From Major General Horatio Gates

Tyconderoga August 28th 1776.


Yesterday I had the Honour to receive your Excellencies Letter of the 14 Instant which is all I have been favoured with since that of the 19th of July. I have at length the Satisfaction to send a pretty correct General Return of the Army in this Part of the Northern District of America; a Copy of my last Letter to General Schuyler, which is in the Packet, will explain the Return to your Excellency.1 I also enclose my Orders and Instructions to Lieutenant Whitcomb who went from hence the [ ] Instant upon a Scout towards St Johns Chamble &c.

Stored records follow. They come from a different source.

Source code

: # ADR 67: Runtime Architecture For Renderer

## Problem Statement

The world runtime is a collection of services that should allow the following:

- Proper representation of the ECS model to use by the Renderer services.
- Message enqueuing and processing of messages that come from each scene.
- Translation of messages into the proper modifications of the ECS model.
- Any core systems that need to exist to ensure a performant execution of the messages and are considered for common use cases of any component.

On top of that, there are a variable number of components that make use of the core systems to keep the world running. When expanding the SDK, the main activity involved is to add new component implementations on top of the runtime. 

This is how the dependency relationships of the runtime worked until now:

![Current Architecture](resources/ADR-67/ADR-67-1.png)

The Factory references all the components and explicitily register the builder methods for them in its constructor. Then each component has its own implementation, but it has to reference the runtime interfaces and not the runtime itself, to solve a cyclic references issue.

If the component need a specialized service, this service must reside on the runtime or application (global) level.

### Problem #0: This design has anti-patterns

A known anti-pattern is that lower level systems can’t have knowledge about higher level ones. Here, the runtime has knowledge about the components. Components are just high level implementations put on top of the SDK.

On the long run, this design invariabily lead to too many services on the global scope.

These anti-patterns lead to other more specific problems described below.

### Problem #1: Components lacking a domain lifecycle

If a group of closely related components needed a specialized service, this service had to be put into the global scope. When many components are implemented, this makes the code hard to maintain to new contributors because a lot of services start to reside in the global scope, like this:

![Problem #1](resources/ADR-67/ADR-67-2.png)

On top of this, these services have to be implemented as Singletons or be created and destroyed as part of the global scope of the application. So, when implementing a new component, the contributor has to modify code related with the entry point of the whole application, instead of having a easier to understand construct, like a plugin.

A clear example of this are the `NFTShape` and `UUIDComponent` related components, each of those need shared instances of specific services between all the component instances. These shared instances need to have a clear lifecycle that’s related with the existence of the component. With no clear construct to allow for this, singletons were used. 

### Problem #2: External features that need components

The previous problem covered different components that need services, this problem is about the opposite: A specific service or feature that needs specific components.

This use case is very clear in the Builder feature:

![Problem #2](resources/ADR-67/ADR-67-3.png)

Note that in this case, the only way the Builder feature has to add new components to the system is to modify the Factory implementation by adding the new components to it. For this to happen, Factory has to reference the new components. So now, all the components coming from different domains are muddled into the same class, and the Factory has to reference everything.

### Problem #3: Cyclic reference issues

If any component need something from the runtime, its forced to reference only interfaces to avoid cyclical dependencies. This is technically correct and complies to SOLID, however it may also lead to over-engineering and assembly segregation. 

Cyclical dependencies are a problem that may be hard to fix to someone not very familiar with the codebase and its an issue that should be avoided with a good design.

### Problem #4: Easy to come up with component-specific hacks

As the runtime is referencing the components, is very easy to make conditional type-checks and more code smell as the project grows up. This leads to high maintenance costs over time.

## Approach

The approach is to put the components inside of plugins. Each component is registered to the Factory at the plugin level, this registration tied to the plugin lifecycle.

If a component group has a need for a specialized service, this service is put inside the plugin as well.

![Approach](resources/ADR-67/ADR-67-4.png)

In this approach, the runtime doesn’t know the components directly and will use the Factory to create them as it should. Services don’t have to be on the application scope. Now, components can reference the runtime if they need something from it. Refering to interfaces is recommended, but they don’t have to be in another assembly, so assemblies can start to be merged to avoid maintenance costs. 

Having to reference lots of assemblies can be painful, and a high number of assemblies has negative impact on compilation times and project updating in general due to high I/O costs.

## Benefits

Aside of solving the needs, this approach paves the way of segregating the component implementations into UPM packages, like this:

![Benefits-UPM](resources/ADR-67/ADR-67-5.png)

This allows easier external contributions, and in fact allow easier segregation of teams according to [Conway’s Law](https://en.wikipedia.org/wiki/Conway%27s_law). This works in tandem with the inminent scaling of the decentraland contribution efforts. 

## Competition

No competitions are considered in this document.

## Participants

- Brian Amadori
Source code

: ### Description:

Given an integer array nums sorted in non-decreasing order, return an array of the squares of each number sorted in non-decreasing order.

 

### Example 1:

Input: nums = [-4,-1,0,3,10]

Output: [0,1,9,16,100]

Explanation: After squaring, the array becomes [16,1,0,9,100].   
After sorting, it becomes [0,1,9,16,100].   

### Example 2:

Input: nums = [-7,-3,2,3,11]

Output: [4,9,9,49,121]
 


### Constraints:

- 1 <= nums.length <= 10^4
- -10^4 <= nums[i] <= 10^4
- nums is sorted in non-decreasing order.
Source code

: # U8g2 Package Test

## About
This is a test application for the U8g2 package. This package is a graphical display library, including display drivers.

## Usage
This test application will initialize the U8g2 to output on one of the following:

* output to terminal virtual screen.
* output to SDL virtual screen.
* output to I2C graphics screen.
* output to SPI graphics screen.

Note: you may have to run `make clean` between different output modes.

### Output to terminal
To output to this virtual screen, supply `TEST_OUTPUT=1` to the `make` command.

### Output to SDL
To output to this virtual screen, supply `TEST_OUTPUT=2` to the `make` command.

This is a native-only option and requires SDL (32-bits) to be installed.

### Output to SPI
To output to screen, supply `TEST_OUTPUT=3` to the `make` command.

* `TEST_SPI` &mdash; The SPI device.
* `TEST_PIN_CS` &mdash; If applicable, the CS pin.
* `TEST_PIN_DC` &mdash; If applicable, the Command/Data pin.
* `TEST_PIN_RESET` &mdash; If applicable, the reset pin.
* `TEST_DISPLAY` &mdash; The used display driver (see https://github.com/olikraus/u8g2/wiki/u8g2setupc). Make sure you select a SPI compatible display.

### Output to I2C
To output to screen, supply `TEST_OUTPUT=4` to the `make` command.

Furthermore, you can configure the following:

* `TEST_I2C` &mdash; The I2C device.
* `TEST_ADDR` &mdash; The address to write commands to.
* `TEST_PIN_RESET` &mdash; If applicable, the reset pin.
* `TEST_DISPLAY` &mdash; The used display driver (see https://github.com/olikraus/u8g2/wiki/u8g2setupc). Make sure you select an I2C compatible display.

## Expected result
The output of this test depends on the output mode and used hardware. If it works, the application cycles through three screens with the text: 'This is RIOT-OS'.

The Report of his last Scout, which General Sullivan sent him upon has already been sent to General Schuler, who has doubtless transmitted it to your Excellency.2 As the Small-Pox is now perfectly removed from the Army, I shall in consequence of the Intelligence received of the Motions of the Enemy immediately assemble my principal Strength to maintain this Important Pass, and hope General Waterbury, in a Week at farthest, will be able to come with the three Row-Gallies to Tyconderoga, and proceed the Instant they arrive and are fitted to join General Arnold upon the Lake. In the mean Time, we are exerting our utmost Industry to Fortify this Post, a Plan of which is Inclosed.3 The Weather of Late has been so uncommonly Wet and Stormy for the Season, that we are much retarded in our Works. As the Enemy feel alike the Inclemency of the Season, I hope we shall be prepared for them when they come. My Orders to Brigadier General Arnold your Excellency will find in the Packet;4 he read and entirely approved them before he left Tyconderoga. I hope they are the Sentiments of your Excellency and the most Honourable the Congress upon that Momentous Command.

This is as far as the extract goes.